There have been a number of changes announced in South African Rugby recently. We take a look at a few of the most important changes.
Changes in South African Rugby
Springbok Coaching Team
The final member of the Springbok coaching team is yet to be announced and once the new Defense Coach is revealed Last Word on Rugby will be providing a more detailed analysis of the full coaching team. In the interim we can outline what the changes have been.
Allister Coetzee retains the Head Coach role, with the incoming French tour being regarded as his final opportunity to prove that he is the man for the job. Johann van Graan remains as the Forwards Coach and Franco Smith (Cheetahs Head Coach) is formally appointed as the Attack and Back Line Coach. Mzwandile Stick leaves the Springbok coaching group and joins the Under 20 group as a Back Line Coach under new Under 20 Head Coach Chean Roux.
Collaboration Between Super Rugby Coaches
This has been a major step forward on the South African scene. The Super Rugby coaches have now had three workshops with Coetzee, aimed at establishing common coaching structures. The intent is not to replicate a similar pattern of play across the Super Rugby teams, but rather to have a similar focus on skills development as well as fitness conditioning.
Selecting Overseas Based Players
SARU’s original ruling was that players plying their trade offshore were excluded from Springbok selection. This was then changed to allow the Springbok coach to select whoever he chose to, as long as the transformation targets were met.
This has now been amended and a minimum Test cap requirement has been adopted. Overseas players can only be selected for the Springboks if they have 30 Springbok caps under the belt. Thirty caps is more than fair as this represents around three years worth of continuous selection for the national side. South African Rugby has a serious problem retaining players in national structures due to a weak currency as well as diminishing gate takings, so the minimum cap requirement should be seen as a fair compromise.
The Springbok Captain
At the end of 2016, Adriaan Strauss announced that he would be retiring from international rugby. This leaves Coetzee with a real conundrum. The Springbok captain should ideally be based in South Africa and not playing overseas. This is no misplaced sense of pride or issue of player loyalty. The Springbok captain should be part of the group of players attending the three Springbok camps taking place during the Super Rugby season, gaining the confidence o the player group as a leader. Selecting an overseas based player as captain would have two down sides. Firstly, not being part of the camps would mean that the captain would have to play catch up with the team that have already been in camp together. Your captain should be a leader in the camp. Secondly, the Springbok captain does have a role to play in terms of marketing the Springbok brand as well as being available for appearances and interviews.
If we take a look at the extended Springbok training group, we have to appreciate that this group is relatively inexperienced and there are no obvious picks for the captaincy. Some are calling for Lions skipper Warren Whiteley to assume the mantle, but it remains to be seen if Coetzee regards him as an automatic selection in his position.
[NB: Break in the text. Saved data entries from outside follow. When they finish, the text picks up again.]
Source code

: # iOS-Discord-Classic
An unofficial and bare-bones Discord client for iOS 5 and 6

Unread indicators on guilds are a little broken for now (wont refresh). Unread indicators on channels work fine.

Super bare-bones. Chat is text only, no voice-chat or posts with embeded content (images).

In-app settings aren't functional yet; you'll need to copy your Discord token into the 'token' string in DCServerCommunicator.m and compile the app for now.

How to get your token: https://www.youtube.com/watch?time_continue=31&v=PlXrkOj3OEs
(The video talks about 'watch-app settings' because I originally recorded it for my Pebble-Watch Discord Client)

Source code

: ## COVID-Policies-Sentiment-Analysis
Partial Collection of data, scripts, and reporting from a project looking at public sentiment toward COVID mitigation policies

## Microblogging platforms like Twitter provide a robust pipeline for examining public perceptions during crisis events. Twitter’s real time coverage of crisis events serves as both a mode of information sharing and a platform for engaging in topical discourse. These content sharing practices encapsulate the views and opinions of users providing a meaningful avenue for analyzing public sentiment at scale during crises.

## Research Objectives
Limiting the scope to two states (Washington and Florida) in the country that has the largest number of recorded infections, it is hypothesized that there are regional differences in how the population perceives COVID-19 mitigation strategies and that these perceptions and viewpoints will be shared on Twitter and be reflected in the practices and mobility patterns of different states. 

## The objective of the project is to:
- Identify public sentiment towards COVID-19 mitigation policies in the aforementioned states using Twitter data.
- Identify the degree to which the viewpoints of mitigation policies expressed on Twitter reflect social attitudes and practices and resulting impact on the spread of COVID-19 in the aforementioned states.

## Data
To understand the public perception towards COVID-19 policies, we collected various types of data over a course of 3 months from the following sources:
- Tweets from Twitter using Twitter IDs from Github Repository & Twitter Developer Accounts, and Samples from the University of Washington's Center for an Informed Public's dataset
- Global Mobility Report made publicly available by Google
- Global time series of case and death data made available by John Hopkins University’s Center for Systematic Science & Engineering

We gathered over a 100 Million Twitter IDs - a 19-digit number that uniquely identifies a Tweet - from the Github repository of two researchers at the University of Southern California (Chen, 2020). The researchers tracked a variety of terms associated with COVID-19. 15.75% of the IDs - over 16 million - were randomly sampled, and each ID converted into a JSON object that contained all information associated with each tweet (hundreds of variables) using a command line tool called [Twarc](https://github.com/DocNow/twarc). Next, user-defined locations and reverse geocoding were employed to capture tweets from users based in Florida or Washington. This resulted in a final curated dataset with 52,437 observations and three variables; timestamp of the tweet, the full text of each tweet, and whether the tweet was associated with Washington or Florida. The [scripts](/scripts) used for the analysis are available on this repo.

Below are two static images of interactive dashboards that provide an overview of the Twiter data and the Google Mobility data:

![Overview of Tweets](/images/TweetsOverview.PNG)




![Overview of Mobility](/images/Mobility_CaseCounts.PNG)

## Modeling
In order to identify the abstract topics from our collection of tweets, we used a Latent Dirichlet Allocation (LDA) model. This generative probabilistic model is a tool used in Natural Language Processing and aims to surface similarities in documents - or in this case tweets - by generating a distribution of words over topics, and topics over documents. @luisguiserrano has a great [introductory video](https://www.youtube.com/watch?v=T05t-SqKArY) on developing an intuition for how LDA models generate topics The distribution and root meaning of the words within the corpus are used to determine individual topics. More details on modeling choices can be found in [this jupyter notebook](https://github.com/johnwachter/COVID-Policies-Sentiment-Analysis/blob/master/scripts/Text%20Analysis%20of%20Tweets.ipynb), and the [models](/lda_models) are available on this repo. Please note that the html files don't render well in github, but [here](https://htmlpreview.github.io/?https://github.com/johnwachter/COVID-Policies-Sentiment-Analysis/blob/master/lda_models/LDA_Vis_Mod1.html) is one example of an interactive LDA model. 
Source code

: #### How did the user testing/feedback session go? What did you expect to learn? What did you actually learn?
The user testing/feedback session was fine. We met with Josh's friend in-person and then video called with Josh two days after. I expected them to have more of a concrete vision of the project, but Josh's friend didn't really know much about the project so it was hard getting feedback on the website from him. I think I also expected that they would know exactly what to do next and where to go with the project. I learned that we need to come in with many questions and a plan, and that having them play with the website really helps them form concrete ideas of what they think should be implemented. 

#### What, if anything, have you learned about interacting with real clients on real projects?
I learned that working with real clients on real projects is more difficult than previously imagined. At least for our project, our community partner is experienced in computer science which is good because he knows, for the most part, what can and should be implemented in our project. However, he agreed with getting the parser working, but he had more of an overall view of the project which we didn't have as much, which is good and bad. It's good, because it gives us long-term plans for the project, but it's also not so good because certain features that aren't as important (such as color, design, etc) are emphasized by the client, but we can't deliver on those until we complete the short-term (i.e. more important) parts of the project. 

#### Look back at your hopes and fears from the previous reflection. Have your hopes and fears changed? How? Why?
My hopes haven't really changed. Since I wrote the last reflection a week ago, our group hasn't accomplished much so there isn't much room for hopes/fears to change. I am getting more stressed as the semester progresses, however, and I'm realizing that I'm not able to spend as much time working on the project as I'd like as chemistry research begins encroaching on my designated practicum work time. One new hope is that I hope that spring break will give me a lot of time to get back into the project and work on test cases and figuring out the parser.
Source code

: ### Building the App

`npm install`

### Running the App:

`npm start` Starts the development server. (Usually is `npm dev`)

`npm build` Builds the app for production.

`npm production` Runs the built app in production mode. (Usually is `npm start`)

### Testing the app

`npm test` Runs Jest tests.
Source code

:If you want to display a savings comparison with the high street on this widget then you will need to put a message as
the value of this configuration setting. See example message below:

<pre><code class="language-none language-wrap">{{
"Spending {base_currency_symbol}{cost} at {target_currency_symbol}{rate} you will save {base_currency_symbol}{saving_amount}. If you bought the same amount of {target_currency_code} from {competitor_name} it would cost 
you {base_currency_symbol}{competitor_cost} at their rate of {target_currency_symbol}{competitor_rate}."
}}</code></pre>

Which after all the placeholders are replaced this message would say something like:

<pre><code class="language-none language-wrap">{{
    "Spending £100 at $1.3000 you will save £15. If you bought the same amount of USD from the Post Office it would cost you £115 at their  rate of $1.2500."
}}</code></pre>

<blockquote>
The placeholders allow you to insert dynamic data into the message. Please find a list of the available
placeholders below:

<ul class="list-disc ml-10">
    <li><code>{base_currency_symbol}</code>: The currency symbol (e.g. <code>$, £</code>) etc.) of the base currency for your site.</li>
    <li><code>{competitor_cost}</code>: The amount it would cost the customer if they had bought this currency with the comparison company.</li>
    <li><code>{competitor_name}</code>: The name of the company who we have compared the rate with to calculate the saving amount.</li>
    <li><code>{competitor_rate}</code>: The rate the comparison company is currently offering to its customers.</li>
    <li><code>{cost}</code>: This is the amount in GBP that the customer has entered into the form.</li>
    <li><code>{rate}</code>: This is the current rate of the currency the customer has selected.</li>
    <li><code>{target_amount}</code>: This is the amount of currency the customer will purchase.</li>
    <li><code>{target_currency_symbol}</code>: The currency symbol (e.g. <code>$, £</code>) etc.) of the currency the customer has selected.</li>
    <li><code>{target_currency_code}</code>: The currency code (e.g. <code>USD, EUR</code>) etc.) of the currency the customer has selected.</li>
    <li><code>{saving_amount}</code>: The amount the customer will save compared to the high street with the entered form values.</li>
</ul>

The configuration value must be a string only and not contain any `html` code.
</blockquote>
Others would like to see Stormers prop Frans Malherbe take the captain’s armband, but he has been playing off the bench recently.
It is possible that we are going to see a left field belter coming at us when the playing squad for the Incoming Tour by the French is announced.
Changes to Currie Cup
Moving away from all things Springboks, SARU have also decided to return to what they call a “strength versus strength” competition.
The Toyota Free State Cheetahs, Xerox Golden Lions, DHL Western Province, Cell C Sharks, Vodacom Blue Bulls, Tafel Lager Griquas and Steval Pumas will all play in the Premier Division of the Currie Cup.
Boland, Down Touch Griffons, Hino Valke, Leopards, Eastern Province, Border, SWD Eagles and Weltwitschias from Namibia will play in the First Division of the Currie Cup.
Hopefully, this make the Currie Cup relevant once again. The qualifying series that preempted the 2016 Currie Cup drew no interest as the teams who had a Super Rugby franchise were guaranteed automatic qualification anyway. It was the “best of the rest” who had to fight it out for a place in the Premier Division.
What has not revealed though is the elephant in the room — what of the Kings? Consigning them to the First Division, therefore making them even more unmarketable, is an indication that SARU is possibly planning for the inevitable. The withdrawal of the Kings from Super Rugby in 2018, along with the Western Force if recent rumblings are to be believed. How SARU handle this politically should be very interesting to observe, especially if they are forced to terminate Coetzee’s contract.
A lot of change happening in a short space of time. Let’s wait and see if it takes the game in South Africa forward.